■ About this exercise
Your task is to copy the lines of the data below from the line holding "datos a los" through the line holding "compilación y puede", inclusive, exactly and with nothing added.

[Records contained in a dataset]

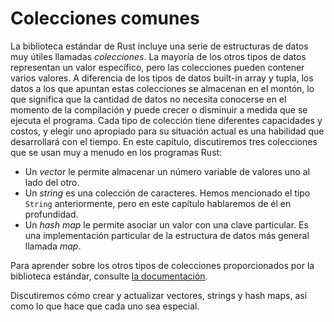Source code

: # Colecciones comunes

La biblioteca estándar de Rust incluye una serie de estructuras de datos muy
útiles llamadas *colecciones*. La mayoría de los otros tipos de datos
representan un valor específico, pero las colecciones pueden contener varios
valores. A diferencia de los tipos de datos built-in array y tupla, los
datos a los que apuntan estas colecciones se almacenan en el montón, lo que
significa que la cantidad de datos no necesita conocerse en el momento de la
compilación y puede crecer o disminuir a medida que se ejecuta el programa. Cada
tipo de colección tiene diferentes capacidades y costos, y elegir uno
apropiado para su situación actual es una habilidad que desarrollará con el
tiempo. En este capítulo, discutiremos tres colecciones que se usan muy a menudo
en los programas Rust:

* Un *vector* le permite almacenar un número variable de valores uno al lado del
  otro.
* Un *string* es una colección de caracteres. Hemos mencionado el tipo `String`
  anteriormente, pero en este capítulo hablaremos de él en profundidad.
* Un *hash map* le permite asociar un valor con una clave particular. Es una
  implementación particular de la estructura de datos más general llamada *map*.

Para aprender sobre los otros tipos de colecciones proporcionados por la
biblioteca estándar, consulte [la documentación][collections].

Discutiremos cómo crear y actualizar vectores, strings y hash maps, así como
lo que hace que cada uno sea especial.

[collections]: https://doc.rust-lang.org/std/collections/index.html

■ Answer box
datos a los que apuntan estas colecciones se almacenan en el montón, lo que
significa que la cantidad de datos no necesita conocerse en el momento de la
compilación y puede crecer o disminuir a medida que se ejecuta el programa. Cada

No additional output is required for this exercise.